> What to produce
Nothing but the lines from the first line of the records through the line with "There are some" should be output, exactly as written and free of pictures.
-------- Dataset
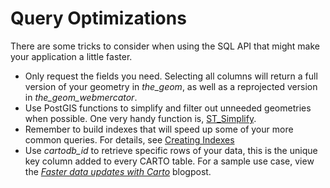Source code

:# Query Optimizations

There are some tricks to consider when using the SQL API that might make your application a little faster.

* Only request the fields you need. Selecting all columns will return a full version of your geometry in *the_geom*, as well as a reprojected version in *the_geom_webmercator*.
* Use PostGIS functions to simplify and filter out unneeded geometries when possible. One very handy function is, [ST_Simplify](http://www.postgis.org/docs/ST_Simplify.html).
* Remember to build indexes that will speed up some of your more common queries. For details, see [Creating Indexes](http://docs.carto.com/carto-editor/managing-your-data/#creating-indexes)
* Use *cartodb_id* to retrieve specific rows of your data, this is the unique key column added to every CARTO table. For a sample use case, view the [_Faster data updates with Carto_](https://blog.carto.com/faster-data-updates-with-cartodb/) blogpost.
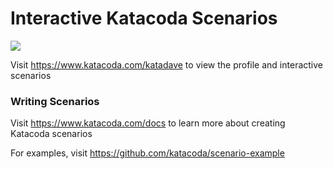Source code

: # Interactive Katacoda Scenarios

[![](http://shields.katacoda.com/katacoda/katadave/count.svg)](https://www.katacoda.com/katadave "Get your profile on Katacoda.com")

Visit https://www.katacoda.com/katadave to view the profile and interactive scenarios

### Writing Scenarios
Visit https://www.katacoda.com/docs to learn more about creating Katacoda scenarios

For examples, visit https://github.com/katacoda/scenario-example
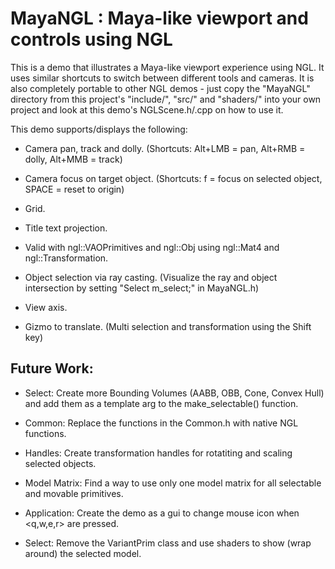 # MayaNGL : Maya-like viewport and controls using NGL

<!-- ![alt tag](mayangl_demo.gif) -->

This is a demo that illustrates a Maya-like viewport experience using NGL. It uses similar shortcuts to switch between different tools and cameras.
It is also completely portable to other NGL demos - just copy the "MayaNGL" directory from this project's "include/", "src/" and "shaders/" into your own project and look at this demo's NGLScene.h/.cpp on how to use it.

This demo supports/displays the following:

- Camera pan, track and dolly. (Shortcuts: Alt+LMB = pan, Alt+RMB = dolly, Alt+MMB = track)

- Camera focus on target object. (Shortcuts: f = focus on selected object, SPACE = reset to origin)

- Grid.

- Title text projection.

- Valid with ngl::VAOPrimitives and ngl::Obj using ngl::Mat4 and ngl::Transformation.

- Object selection via ray casting. (Visualize the ray and object intersection by setting "Select<true> m_select;" in MayaNGL.h)

- View axis.

- Gizmo to translate. (Multi selection and transformation using the Shift key)


## Future Work:

- Select: Create more Bounding Volumes (AABB, OBB, Cone, Convex Hull) and add them as a template arg to the make_selectable() function.

- Common: Replace the functions in the Common.h with native NGL functions.

- Handles: Create transformation handles for rotatiting and scaling selected objects.

- Model Matrix: Find a way to use only one model matrix for all selectable and movable primitives.

- Application: Create the demo as a gui to change mouse icon when <q,w,e,r> are pressed.

- Select: Remove the VariantPrim class and use shaders to show (wrap around) the selected model.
----------------
> Answer box
Source code

:# Query Optimizations

There are some tricks to consider when using the SQL API that might make your application a little faster.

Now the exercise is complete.